There have been times "where we make strides, we have a good visit, we agree to cooperate on certain things, and then there will be a hiccup that will cause there to be a suspension" in military-to-military relations, Morrell said.

Among the ways the nations will now work more closely together is in the search for people missing in action, and China has agreed to search for the remains of US servicemen who perished when a US bomber crashed nearly 60 years ago, according to Xinhua.

The effort to find missing servicemen is deeply symbolic for both militaries.

"We are extremely appreciative of the assistance of the Chinese government" in helping resolve the cases of US servicemen missing in action, State Department spokesman Ian Kelly said on Tuesday.

The US says more than 8,100 of its Korean War servicemen are unaccounted for.

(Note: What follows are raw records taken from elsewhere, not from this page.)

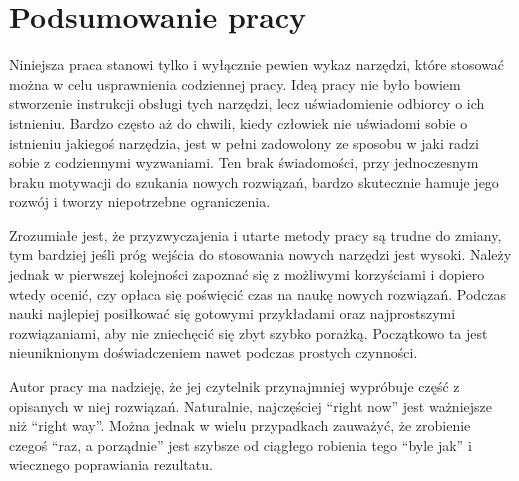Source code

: \chapter{Podsumowanie pracy}

Niniejsza praca stanowi tylko i wyłącznie pewien wykaz narzędzi, które stosować można w celu usprawnienia codziennej pracy. Ideą pracy nie było bowiem stworzenie instrukcji obsługi tych narzędzi, lecz uświadomienie odbiorcy o ich istnieniu. Bardzo często aż do chwili, kiedy człowiek nie uświadomi sobie o istnieniu jakiegoś narzędzia, jest w pełni zadowolony ze sposobu w jaki radzi sobie z codziennymi wyzwaniami. Ten brak świadomości, przy jednoczesnym braku motywacji do szukania nowych rozwiązań, bardzo skutecznie hamuje jego rozwój i tworzy niepotrzebne ograniczenia.

Zrozumiałe jest, że przyzwyczajenia i utarte metody pracy są trudne do zmiany, tym bardziej jeśli próg wejścia do stosowania nowych narzędzi jest wysoki. Należy jednak w pierwszej kolejności zapoznać się z możliwymi korzyściami i dopiero wtedy ocenić, czy opłaca się poświęcić czas na naukę nowych rozwiązań. Podczas nauki najlepiej posiłkować się gotowymi przykładami oraz najprostszymi rozwiązaniami, aby nie zniechęcić się zbyt szybko porażką. Początkowo ta jest nieuniknionym doświadczeniem nawet podczas prostych czynności.

Autor pracy ma nadzieję, że jej czytelnik przynajmniej wypróbuje część z opisanych w niej rozwiązań. Naturalnie, najczęściej \enquote{right now} jest ważniejsze niż \enquote{right way}. Można jednak w wielu przypadkach zauważyć, że zrobienie czegoś \enquote{raz, a porządnie} jest szybsze od ciągłego robienia tego \enquote{byle jak} i wiecznego poprawiania rezultatu.
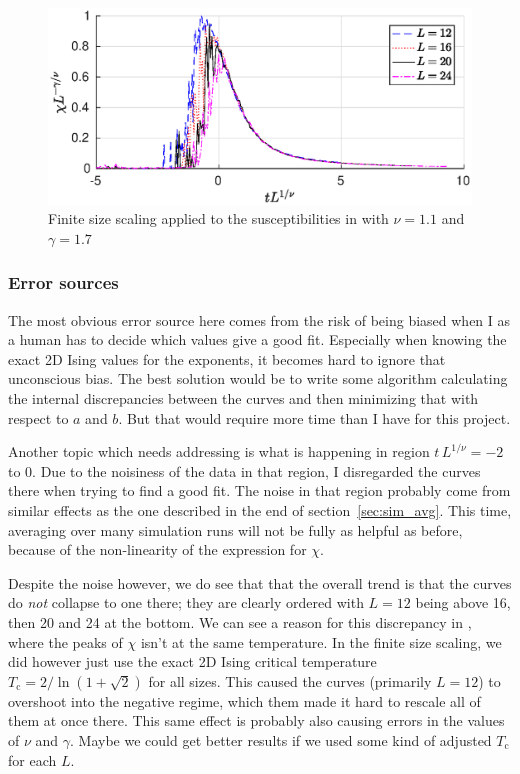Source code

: \documentclass[11pt,letter, swedish, english
]{article}
\newcommand{\Tc}{\ensuremath{T_{\text{c}}}}
\begin{document}
\begin{figure}
\centering
\includegraphics[width=.9\textwidth]{finite-scaling_L-16--24_Nsteps-2048_Nmean-16.eps}
\caption{Finite size scaling applied to the susceptibilities in
   with $\nu=1.1$ and $\gamma=1.7$}
\label{fig:finite-scaling1}
\end{figure}

\subsubsection{Error sources}
The most obvious error source here comes from the risk of being
biased when I as a human has to decide which values give a good
fit. Especially when knowing the exact 2D Ising values for the
exponents, it becomes hard to ignore that unconscious bias. The best
solution would be to write some algorithm calculating the internal
discrepancies between the curves and then minimizing that with respect
to $a$ and $b$. But that would require more time than I have for this
project. 

Another topic which needs addressing is what is happening in region
$t\,L^{1/\nu}=-2$ to $0$. Due to the noisiness of the data in that
region, I disregarded the curves there when trying to find a good
fit. 
The noise in that region probably come from similar effects as the one 
described in the end of section~\ref{sec:sim_avg}. This time, averaging
over many simulation runs will not be fully as helpful as before,
because of the non-linearity of the expression for $\chi$.  

Despite the noise however, we do see that that the overall trend
is that the curves do \emph{not} collapse to one there; they are
clearly ordered with $L=12$ being above 16, then 20 and 24 at the
bottom. 
We can see a reason for this discrepancy in , where
the peaks of $\chi$ isn't at the same temperature. In the finite size
scaling, we did however just use the exact 2D Ising critical
temperature $\Tc=2/\ln(1+\sqrt2)$ for all sizes. This caused the
curves (primarily $L=12$) to overshoot into the negative regime, which
them made it hard to rescale all of them at once there. This same
effect is probably also causing errors in the values of $\nu$ and
$\gamma$. Maybe we could get better results if we used some kind of
adjusted $\Tc$ for each $L$. 
\end{document}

The agreement to look for missing military personnel may also underscore China's objections to US air and sea surveillance missions off its coast, said David Zweig, director of the Center on China's Transnational Relations at the Hong Kong University of Science and Technology. "It shows a willingness to work with the US to resolve painful long-term memories of lost Americans, but also that the US is still doing this in the region."

Since China's agreement last year to comb its military records, more than 100 documents have been found that relate to missing US servicemen.

The work of the PLA researchers "is a testimony to the great value that the Chinese military personnel place on China-US military-to-military relations," Xu Caihou said on Monday.